# Data supplied:
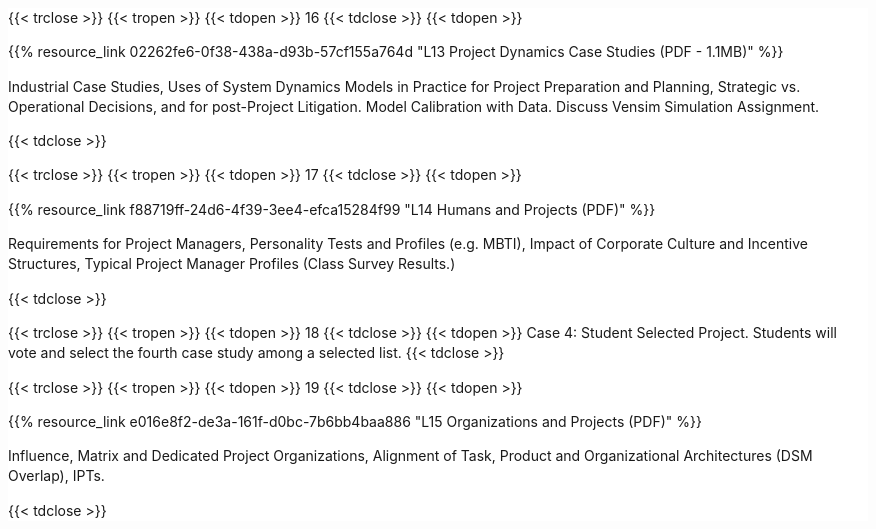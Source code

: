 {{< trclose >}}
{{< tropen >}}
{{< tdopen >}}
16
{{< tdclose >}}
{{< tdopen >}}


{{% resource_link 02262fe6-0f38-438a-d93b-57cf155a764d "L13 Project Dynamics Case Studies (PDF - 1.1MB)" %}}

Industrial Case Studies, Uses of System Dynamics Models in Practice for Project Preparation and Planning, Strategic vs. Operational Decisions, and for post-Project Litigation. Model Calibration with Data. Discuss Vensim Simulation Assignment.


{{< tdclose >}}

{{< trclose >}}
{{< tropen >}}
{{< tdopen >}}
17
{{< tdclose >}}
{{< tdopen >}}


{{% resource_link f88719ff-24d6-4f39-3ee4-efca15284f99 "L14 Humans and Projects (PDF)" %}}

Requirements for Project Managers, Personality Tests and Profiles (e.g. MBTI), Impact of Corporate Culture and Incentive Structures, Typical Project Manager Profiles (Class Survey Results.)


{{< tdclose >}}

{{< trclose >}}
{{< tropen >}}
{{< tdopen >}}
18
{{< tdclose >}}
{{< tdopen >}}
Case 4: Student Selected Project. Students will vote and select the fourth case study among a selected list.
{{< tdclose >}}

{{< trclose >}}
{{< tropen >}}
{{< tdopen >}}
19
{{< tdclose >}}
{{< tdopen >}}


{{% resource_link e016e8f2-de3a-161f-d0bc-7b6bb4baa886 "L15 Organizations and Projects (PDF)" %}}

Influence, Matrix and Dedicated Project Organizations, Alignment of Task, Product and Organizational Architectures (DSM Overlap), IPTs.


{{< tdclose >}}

==

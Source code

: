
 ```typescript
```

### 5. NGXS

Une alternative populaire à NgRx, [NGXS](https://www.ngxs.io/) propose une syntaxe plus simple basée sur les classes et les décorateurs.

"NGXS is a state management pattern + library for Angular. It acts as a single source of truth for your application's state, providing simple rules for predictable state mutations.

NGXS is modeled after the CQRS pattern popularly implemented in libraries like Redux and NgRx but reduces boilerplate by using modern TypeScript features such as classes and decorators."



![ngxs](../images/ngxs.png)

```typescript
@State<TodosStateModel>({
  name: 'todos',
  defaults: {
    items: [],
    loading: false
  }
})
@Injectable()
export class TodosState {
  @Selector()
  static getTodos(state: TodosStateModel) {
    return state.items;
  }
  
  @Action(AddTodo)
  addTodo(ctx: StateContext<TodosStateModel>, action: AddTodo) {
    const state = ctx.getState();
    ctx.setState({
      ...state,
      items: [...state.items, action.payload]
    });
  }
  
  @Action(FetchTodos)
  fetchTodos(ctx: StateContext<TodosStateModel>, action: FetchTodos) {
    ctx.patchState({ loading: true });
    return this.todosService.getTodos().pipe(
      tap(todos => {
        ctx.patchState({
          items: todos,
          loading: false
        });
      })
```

# Task objective:
In the lines above, find the word "getTodos" and copy every line it occurs in.

# Task answer:
  static getTodos(state: TodosStateModel) {
    return this.todosService.getTodos().pipe(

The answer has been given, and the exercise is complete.